The simulated events are multiplied by weight factors for the final prediction of measured data. Thus, events with large weights are more important for the prediction than events with small weights. In order to take this into account for the training, the event weights $w_i$ can be included in the calculation of the loss:<br>
$H = -\frac{1}{N} \sum_i^N w_i (y_i^{true} log(y_i^{predict}) + (1 - y_i^{true}) log(1 - y_i^{predict}))$

In [None]:
# The training input variables
training_variables = ['lep1_pt', 'lep2_pt', 'lep3_pt', 'lep4_pt']

Extract now also the weights for the tarining and validation data

In [None]:
# Extract the values, weights, and classification of the data
values, weights, classification = common.get_dnn_input(train_data_frames, training_variables, sample_list_signal, sample_list_background)

In order to also split the weights into a training and validation set the same `train_test_split()` can be used. It is very important that the same split is applied for the weights as for the values and classifications. Otherwise, the weights would no longer be associated with the matching events. This can be achieved by using the same random state for the split of values and classification and the split of the weights.

In [None]:
# Split into train and validation data
train_values, val_values, train_classification, val_classification = train_test_split(values, classification, test_size=1/3, random_state=random_state)
train_weights, val_weights = train_test_split(weights, classification, test_size=1/3, random_state=random_state)[:2]

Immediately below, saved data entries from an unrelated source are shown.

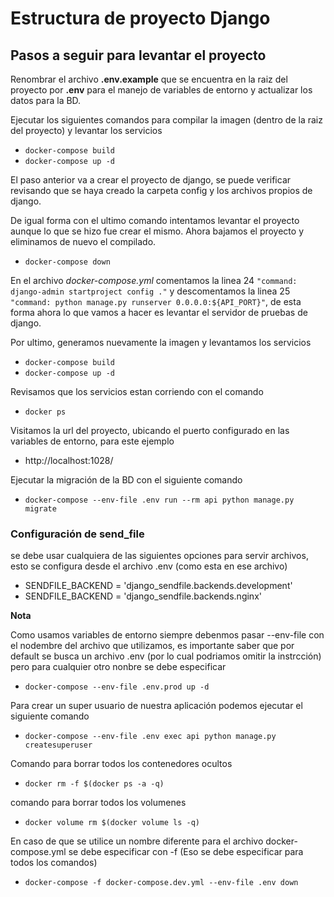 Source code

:

# Estructura de proyecto Django
## Pasos a seguir para levantar el proyecto



Renombrar el archivo **.env.example** que se encuentra en la raiz del proyecto por **.env**   para el manejo de variables de entorno y actualizar los datos para la BD.

Ejecutar los siguientes comandos para compilar la imagen (dentro de la raiz del proyecto) y levantar los servicios
   * `docker-compose build` 
   * `docker-compose up -d` 


El paso anterior va a crear el proyecto de django, se puede verificar revisando que se haya creado la carpeta config y los archivos propios de django. 

De igual forma con el ultimo comando intentamos levantar el proyecto aunque lo que se hizo fue crear el mismo. Ahora bajamos el proyecto y eliminamos de nuevo el compilado.

   * `docker-compose down`

En el archivo *docker-compose.yml* comentamos la linea 24 `"command: django-admin startproject config ."` y descomentamos la linea 25 `"command: python manage.py runserver 0.0.0.0:${API_PORT}"`, de esta forma ahora lo que vamos a hacer es levantar el servidor de pruebas de django.

Por ultimo, generamos nuevamente la imagen y levantamos los servicios
   * `docker-compose build`
   * `docker-compose up -d`



Revisamos que los servicios estan corriendo con el comando 
   * `docker ps`
  
Visitamos la url del proyecto, ubicando el puerto configurado en las variables de entorno, para este ejemplo
   * http://localhost:1028/


Ejecutar la migración de la BD con el siguiente comando
   * `docker-compose --env-file .env run --rm api python manage.py migrate`
  


### Configuración de send_file 
se debe usar cualquiera de las siguientes opciones para servir archivos, esto se configura desde el archivo .env (como esta en ese archivo)

* SENDFILE_BACKEND = 'django_sendfile.backends.development'
* SENDFILE_BACKEND = 'django_sendfile.backends.nginx'



**Nota**

Como usamos variables de entorno siempre debenmos pasar --env-file con el nodembre del archivo que utilizamos, es importante saber que por default se busca un archivo .env (por lo cual podriamos omitir la instrcción) pero para cualquier otro nonbre se debe especificar
  * `docker-compose --env-file .env.prod up -d`



Para crear un super usuario de nuestra aplicación podemos ejecutar el siguiente comando
  * `docker-compose --env-file .env exec api python manage.py createsuperuser`


Comando para borrar todos los contenedores ocultos  
  * `docker rm -f $(docker ps -a -q)`

comando para borrar todos los volumenes  
  * `docker volume rm $(docker volume ls -q)`

En caso de que se utilice un nombre diferente para el archivo docker-compose.yml se debe especificar con -f (Eso se debe especificar para todos los comandos)
  * `docker-compose -f docker-compose.dev.yml --env-file .env down` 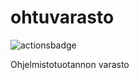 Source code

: # ohtuvarasto

![actionsbadge](https://github.com/hartonenolli/ohtuvarasto/workflows/CI/badge.svg)

Ohjelmistotuotannon varasto
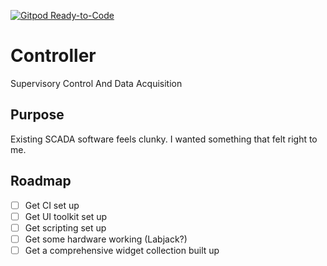 [![Gitpod Ready-to-Code](https://img.shields.io/badge/Gitpod-Ready--to--Code-blue?logo=gitpod)](https://gitpod.io/#https://github.com/hinsley/Controller) 

# Controller
Supervisory Control And Data Acquisition

## Purpose
Existing SCADA software feels clunky. I wanted something that felt right to me.

## Roadmap
- [ ] Get CI set up
- [ ] Get UI toolkit set up
- [ ] Get scripting set up
- [ ] Get some hardware working (Labjack?)
- [ ] Get a comprehensive widget collection built up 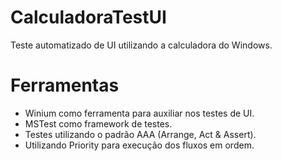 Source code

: # CalculadoraTestUI
Teste automatizado de UI utilizando a calculadora do Windows.

# Ferramentas
- Winium como ferramenta para auxiliar nos testes de UI.
- MSTest como framework de testes.
- Testes utilizando o padrão AAA (Arrange, Act & Assert).
- Utilizando Priority para execução dos fluxos em ordem.

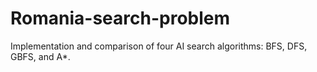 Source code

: # Romania-search-problem
Implementation and comparison of four AI search algorithms: BFS, DFS, GBFS, and A*.
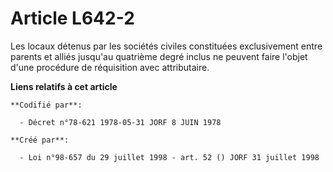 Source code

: # Article L642-2

Les locaux détenus par les sociétés civiles constituées exclusivement entre parents et alliés jusqu'au quatrième degré inclus
ne peuvent faire l'objet d'une procédure de réquisition avec attributaire.

**Liens relatifs à cet article**

	**Codifié par**:

	  - Décret n°78-621 1978-05-31 JORF 8 JUIN 1978

	**Créé par**:

	  - Loi n°98-657 du 29 juillet 1998 - art. 52 () JORF 31 juillet 1998
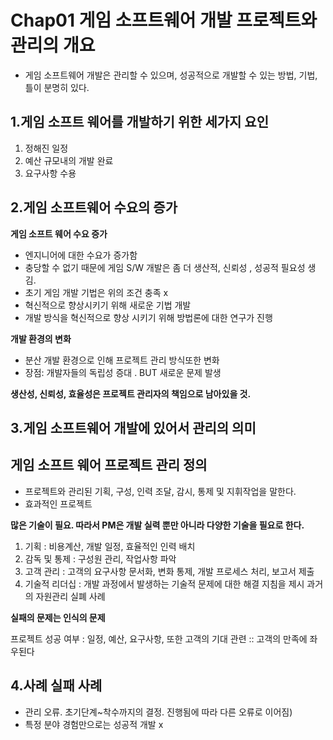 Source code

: 

Chap01 게임 소프트웨어 개발 프로젝트와 관리의 개요
=====================================
- 게임 소프트웨어 개발은 관리할 수 있으며, 성공적으로 개발할 수 있는 방법, 기법, 틀이 분명히 있다. 

1.게임 소프트 웨어를 개발하기 위한 세가지 요인
------------------------

1. 정해진 일정
2. 예산 규모내의 개발 완료
3. 요구사항 수용

2.게임 소프트웨어 수요의 증가
------------------------

**게임 소프트 웨어 수요 증가**

- 엔지니어에 대한 수요가 증가함
- 충당할 수 없기 때문에 게임 S/W 개발은 좀 더 생산적, 신뢰성 , 성공적 필요성 생김.
- 초기 게임 개발 기법은 위의 조건 충족 x
- 혁신적으로 향상시키기 위해 새로운 기법 개발
- 개발 방식을 혁신적으로 향상 시키기 위해 방법론에 대한 연구가 진행

**개발 환경의 변화**

- 분산 개발 환경으로 인해 프로젝트 관리 방식또한 변화
- 장점: 개발자들의 독립성 증대 . BUT 새로운 문제 발생

**생산성, 신뢰성, 효율성은 프로젝트 관리자의 책임으로 남아있을 것.**

3.게임 소프트웨어 개발에 있어서 관리의 의미
------------------------

게임 소프트 웨어 프로젝트 관리 정의
---------------------------

 - 프로젝트와 관리된 기획, 구성, 인력 조달, 감시, 통제 및 지휘작업을 말한다.
 - 효과적인 프로젝트
 
**많은 기술이 필요. 따라서 PM은 개발 실력 뿐만 아니라 다양한 기술을 필요로 한다.**

1. 기획 : 비용계산, 개발 일정, 효율적인 인력 배치
2. 감독 및 통제 : 구성원 관리, 작업사항 파악
3. 고객 관리 : 고객의 요구사항 문서화, 변화 통제, 개발 프로세스 처리, 보고서 제출 
4. 기술적 리더십 : 개발 과정에서 발생하는 기술적 문제에 대한 해결 지침을 제시 과거의 자원관리 실폐 사례

**실패의 문제는 인식의 문제**

프로젝트 성공 여부 : 일정, 예산, 요구사항, 또한 고객의 기대 관련 :: 고객의 만족에 좌우된다

4.사례 실패 사례
-----------
- 관리 오류. 초기단계~착수까지의 결정. 진행됨에 따라 다른 오류로 이어짐) 
- 특정 분야 경험만으로는 성공적 개발 x




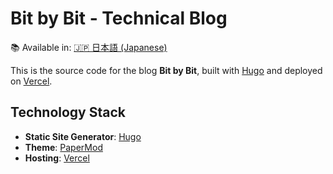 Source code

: # Bit by Bit - Technical Blog

📚 Available in: [🇯🇵 日本語 (Japanese)](README.ja.md)

This is the source code for the blog **Bit by Bit**, built with [Hugo](https://gohugo.io/) and deployed on [Vercel](https://vercel.com/).

## Technology Stack

- **Static Site Generator**: [Hugo](https://gohugo.io/)
- **Theme**: [PaperMod](https://github.com/adityatelange/hugo-PaperMod)
- **Hosting**: [Vercel](https://vercel.com/)
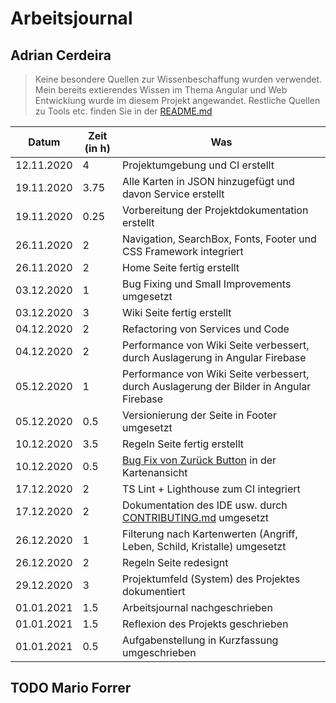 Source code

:# Arbeitsjournal

## Adrian Cerdeira

> Keine besondere Quellen zur Wissenbeschaffung wurden verwendet.
> Mein bereits extierendes Wissen im Thema Angular und Web Entwicklung wurde im diesem Projekt angewandet.
> Restliche Quellen zu Tools etc. finden Sie in der [README.md](../../README.md)

| Datum      | Zeit (in h) | Was                                                                                                                                                   |
| ---------- | ----------- | ----------------------------------------------------------------------------------------------------------------------------------------------------- |
| 12.11.2020 | 4           | Projektumgebung und CI erstellt                                                                                                                       |
| 19.11.2020 | 3.75        | Alle Karten in JSON hinzugefügt und davon Service erstellt                                                                                            |
| 19.11.2020 | 0.25        | Vorbereitung der Projektdokumentation erstellt                                                                                                        |
| 26.11.2020 | 2           | Navigation, SearchBox, Fonts, Footer und CSS Framework integriert                                                                                     |
| 26.11.2020 | 2           | Home Seite fertig erstellt                                                                                                                            |
| 03.12.2020 | 1           | Bug Fixing und Small Improvements umgesetzt                                                                                                           |
| 03.12.2020 | 3           | Wiki Seite fertig erstellt                                                                                                                            |
| 04.12.2020 | 2           | Refactoring von Services und Code                                                                                                                     |
| 04.12.2020 | 2           | Performance von Wiki Seite verbessert, durch Auslagerung in Angular Firebase                                                                          |
| 05.12.2020 | 1           | Performance von Wiki Seite verbessert, durch Auslagerung der Bilder in Angular Firebase                                                               |
| 05.12.2020 | 0.5         | Versionierung der Seite in Footer umgesetzt                                                                                                           |
| 10.12.2020 | 3.5         | Regeln Seite fertig erstellt                                                                                                                          |
| 10.12.2020 | 0.5         | [Bug Fix von Zurück Button](https://github.com/adrian-cerdeira/kampf-der-diener/commit/3db2b4bed8a32ab87bb1ce4c11dd9eeebab43d0f) in der Kartenansicht |
| 17.12.2020 | 2           | TS Lint + Lighthouse zum CI integriert                                                                                                                |
| 17.12.2020 | 2           | Dokumentation des IDE usw. durch [CONTRIBUTING.md](../CONTRIBUTING.md) umgesetzt                                                                      |
| 26.12.2020 | 1           | Filterung nach Kartenwerten (Angriff, Leben, Schild, Kristalle) umgesetzt                                                                             |
| 26.12.2020 | 2           | Regeln Seite redesignt                                                                                                                                |
| 29.12.2020 | 3           | Projektumfeld (System) des Projektes dokumentiert                                                                                                     |
| 01.01.2021 | 1.5         | Arbeitsjournal nachgeschrieben                                                                                                                        |
| 01.01.2021 | 1.5         | Reflexion des Projekts geschrieben                                                                                                                    |
| 01.01.2021 | 0.5         | Aufgabenstellung in Kurzfassung umgeschrieben                                                                                                         |

## TODO Mario Forrer
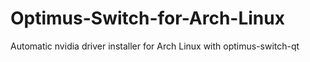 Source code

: # Optimus-Switch-for-Arch-Linux
Automatic nvidia driver installer for Arch Linux with optimus-switch-qt
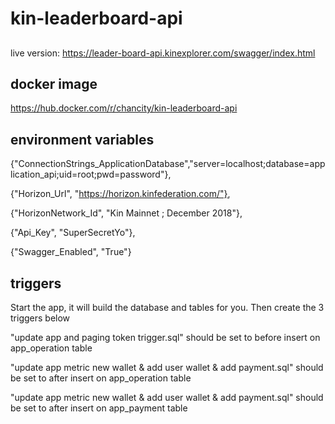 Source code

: # kin-leaderboard-api

##
live version: https://leader-board-api.kinexplorer.com/swagger/index.html

## docker image
https://hub.docker.com/r/chancity/kin-leaderboard-api

## environment variables
{"ConnectionStrings_ApplicationDatabase","server=localhost;database=application_api;uid=root;pwd=password"},

{"Horizon_Url", "https://horizon.kinfederation.com/"},

{"HorizonNetwork_Id", "Kin Mainnet ; December 2018"},

{"Api_Key", "SuperSecretYo"},

{"Swagger_Enabled", "True"}

## triggers 
Start the app, it will build the database and tables for you.  Then create the 3 triggers below

"update app and paging token trigger.sql" should be set to before insert on app_operation table

"update app metric new wallet & add user wallet & add payment.sql" should be set to after insert on app_operation table

"update app metric new wallet & add user wallet & add payment.sql" should be set to after insert on app_payment table
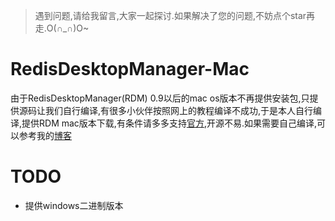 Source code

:> 遇到问题,请给我留言,大家一起探讨.如果解决了您的问题,不妨点个star再走.O(∩_∩)O~

# RedisDesktopManager-Mac
由于RedisDesktopManager(RDM) 0.9以后的mac os版本不再提供安装包,只提供源码让我们自行编译,有很多小伙伴按照网上的教程编译不成功,于是本人自行编译,提供RDM mac版本下载,有条件请多多支持[官方](https://redisdesktop.com/subscribe),开源不易.如果需要自己编译,可以参考我的[博客](https://onew.me/2018/03/29/mac-compile-RDM/)

# TODO

* 提供windows二进制版本
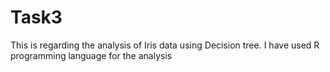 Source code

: # Task3
This is regarding the analysis of Iris data using Decision tree. I have used R programming language for the analysis

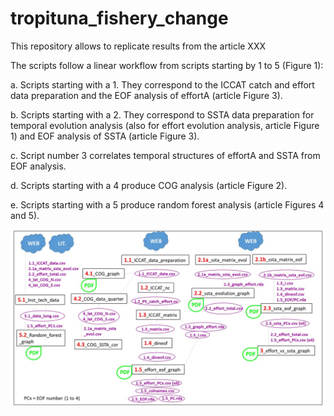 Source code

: # tropituna_fishery_change

This repository allows to replicate results from the article XXX

The scripts follow a linear workflow from scripts starting by 1 to 5 (Figure 1):

  a. Scripts starting with a 1. They correspond to the ICCAT catch and effort data
  preparation and the EOF analysis of effortA (article Figure 3).

  b. Scripts starting with a 2. They correspond to SSTA data preparation for temporal
  evolution analysis (also for effort evolution analysis, article Figure 1) and EOF
  analysis of SSTA (article Figure 3).

  c. Script number 3 correlates temporal structures of effortA and SSTA from EOF
  analysis.

  d. Scripts starting with a 4 produce COG analysis (article Figure 2).

  e. Scripts starting with a 5 produce random forest analysis (article Figures 4 and 5).


![](images/outline_scripts.jpg)
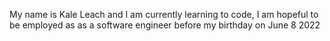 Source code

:  My name is Kale Leach and I am currently learning to code, I am hopeful to be employed as as a software engineer before my birthday on June 8 2022
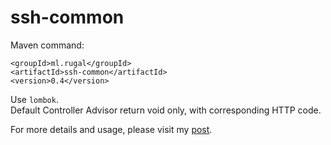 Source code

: ssh-common
==========

Maven command:  

    <groupId>ml.rugal</groupId>
    <artifactId>ssh-common</artifactId>
    <version>0.4</version>


Use `lombok`.   
Default Controller Advisor return void only, with corresponding HTTP code.  

For more details and usage, please visit my [post](http://rugal.ga/development/2014/07/20/ssh-common-for-my-own-archetype-released).
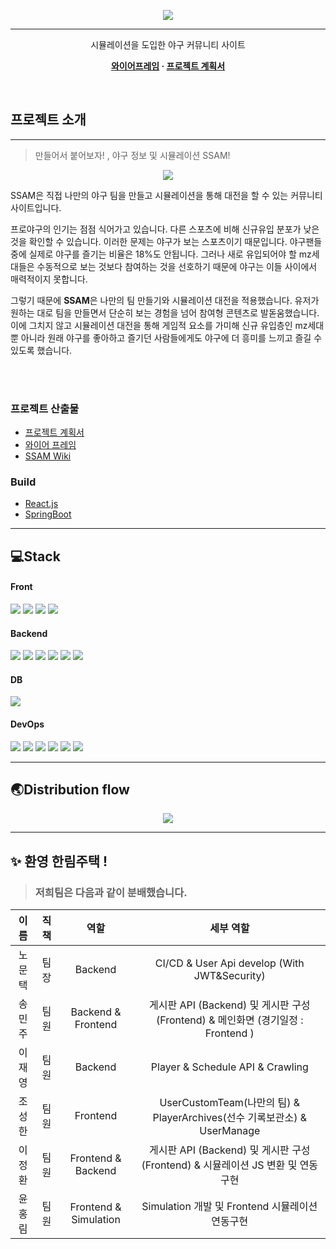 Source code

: <p align="center"><img src="https://user-images.githubusercontent.com/82515797/169730595-bfed677f-1a1d-49fd-bb5b-1ad48098fb38.png"></p>


---
  <p align="center">시뮬레이션을 도입한 야구 커뮤니티 사이트</p>
  
  <b><p align="center">[와이어프레임](https://github.com/tekies09/ssafy-ssam/wiki/Wireframe) · [프로젝트 계획서](https://docs.google.com/document/d/1XweHVrVNPR53Bvo8SQjJGOaCeOtnX6W7RTjeEPowvxY/edit) </p></b>


    
<br>

## 프로젝트 소개
--- 
> 만들어서 붙어보자! , 야구 정보 및 시뮬레이션 SSAM! 
<p align="center"><img src="https://user-images.githubusercontent.com/82515797/169730586-1675b85b-4262-4251-925e-9afa3b91930b.png"></p>


SSAM은 직접 나만의 야구 팀을 만들고 시뮬레이션을 통해 대전을 할 수 있는 커뮤니티 사이트입니다.  


프로야구의 인기는 점점 식어가고 있습니다. 다른 스포츠에 비해 신규유입 분포가 낮은 것을 확인할 수 있습니다. 이러한 문제는 야구가 보는 스포츠이기 때문입니다. 야구팬들 중에 실제로 야구를 즐기는 비율은 18%도 안됩니다. 그러나 새로 유입되어야 할 mz세대들은 수동적으로 보는 것보다 참여하는 것을 선호하기 때문에 야구는 이들 사이에서 매력적이지 못합니다.

그렇기 때문에 <b>SSAM</b>은 나만의 팀 만들기와 시뮬레이션 대전을 적용했습니다. 유저가 원하는 대로 팀을 만들면서 단순히 보는 경험을 넘어 참여형 콘텐츠로 발돋움했습니다. 이에 그치지 않고 시뮬레이션 대전을 통해 게임적 요소를 가미해 신규 유입층인 mz세대 뿐 아니라 원래 야구를 좋아하고 즐기던 사람들에게도 야구에 더 흥미를 느끼고 즐길 수 있도록 했습니다.

<br><br>

### 프로젝트 산출물
    
* [프로젝트 계획서](https://docs.google.com/document/d/1XweHVrVNPR53Bvo8SQjJGOaCeOtnX6W7RTjeEPowvxY/edit) 
* [와이어 프레임](https://www.figma.com/file/gKQCPq1L8VRCuXDg61NG2D/%ED%99%98%EC%98%81!-%ED%95%9C%EB%A6%BC%EC%A3%BC%ED%83%9D?node-id=0%3A1) 
* [SSAM Wiki](https://github.com/tekies09/ssafy-ssam/wiki) 

### Build
    
* [React.js](https://ko.reactjs.org/) 
* [SpringBoot](https://spring.io/projects/spring-boot) 

---
## 💻Stack

#### Front

<img src="https://img.shields.io/badge/-React-61DAFB?style=flat-square&logo=React&logoColor=white"> <img src="https://img.shields.io/badge/-Redux-764ABC?style=flat-square&logo=Redux&logoColor=white"> <img src="https://img.shields.io/badge/-MUI-007FFF?style=flat-square&logo=MUI&logoColor=white"> <img src="https://img.shields.io/badge/-Axios-007396?style=flat-square"/>

#### Backend

<img src="https://img.shields.io/badge/-JAVA-007396?style=flat-square&logo=java&logoColor=white"> <img src="https://img.shields.io/badge/-Spring Boot-6DB33F?style=flat-square&logo=SpringBoot&logoColor=white"/>  <img src="https://img.shields.io/badge/-Spring Security-6DB33F?style=flat-square&logo=SpringBoot&logoColor=white"/>  <img src="https://img.shields.io/badge/-Spring%20AOP-6DB33F?style=flat-square&logo=Spring&logoColor=white"/> <img src="https://img.shields.io/badge/-Swagger-85EA2D?style=flat-square&logo=Swagger&logoColor=black"/> <img src="https://img.shields.io/badge/-Gradle-02303A?style=flat-square&logo=Gradle"/>

#### DB

<img src="https://img.shields.io/badge/mysql-4479A1?style=flat-square&logo=mysql&logoColor=white">

#### DevOps

<img src="https://img.shields.io/badge/-Amazon AWS-232F3E?style=flat-square&logo=AmazonAWS&logoColor=white"/> <img src="https://img.shields.io/badge/-Docker-2496ED?style=flat-square&logo=Docker&logoColor=white"/> <img src="https://img.shields.io/badge/-Kubernetes-326CE5?style=flat-square&logo=Kubernetes&logoColor=white"/> <img src="https://img.shields.io/badge/-Ngnix-181717?style=flat-square"/> <img src="https://img.shields.io/badge/-Jenkins-D24939?style=flat-square&logo=jenkins&logoColor=black"/> <img src="https://img.shields.io/badge/-Jira-0052CC?style=flat-square&logo=jira&logoColor=black"/>

---
## 🌏Distribution flow
    
<p align="center"><img src="https://github.com/tekies09/ssafy-ssam/blob/master/img/Architecture.PNG?raw=true"></p>

    
---
## ✨ 환영 한림주택 !

> ### 저희팀은 다음과 같이 분배했습니다.

|  이름  | 직책 |         역할          |                                    세부 역할                                     |
| :------: | :---: | :-------------------: | :------------------------------------------------------------------------------: |
| 노문택 | 팀장 |        Backend        |                   CI/CD & User Api develop (With JWT&Security)                   |
| 송민주 | 팀원 |  Backend & Frontend   | 게시판 API (Backend) 및 게시판 구성 (Frontend) & 메인화면 (경기일정 : Frontend ) |
| 이재영 | 팀원 |        Backend        |                         Player & Schedule API & Crawling                         |
| 조성한 | 팀원 |       Frontend        |     UserCustomTeam(나만의 팀) & PlayerArchives(선수 기록보관소) & UserManage     |
| 이정환 | 팀원 |  Frontend & Backend   | 게시판 API (Backend) 및 게시판 구성 (Frontend) & 시뮬레이션 JS 변환 및 연동구현  |
| 윤홍림 | 팀원 | Frontend & Simulation |                 Simulation 개발 및 Frontend 시뮬레이션 연동구현                  |









<br><br><br>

## Create the Neural Network

The use of training weights is very straight forward since they can be directly included in the tensorflow datasets

In [None]:
# Convert the data to tensorflow datasets
train_data = Dataset.from_tensor_slices((train_values, train_classification, train_weights))
train_data = train_data.shuffle(len(train_data), seed=random_state)
train_data = train_data.batch(128)
val_data = Dataset.from_tensor_slices((val_values, val_classification, val_weights))
val_data = val_data.shuffle(len(val_data), seed=random_state)
val_data = val_data.batch(128)

<font color='blue'>
Task:

Let's follow the same strategy as before:
- Recreate and adapt the normalization layer
- Recreate the tensorflow model with 2 hidden layers and 60 nodes per layer
</font>

In [None]:
# Normalization layer
normalization_layer = tf.keras.layers.Normalization()
normalization_layer.adapt(train_values)
# Create a simple NN
model_layers = [
    normalization_layer,
    tf.keras.layers.Dense(60, activation='relu'),
    tf.keras.layers.Dense(60, activation='relu'),
    tf.keras.layers.Dense(1, activation='sigmoid'),
]
model = tf.keras.models.Sequential(model_layers)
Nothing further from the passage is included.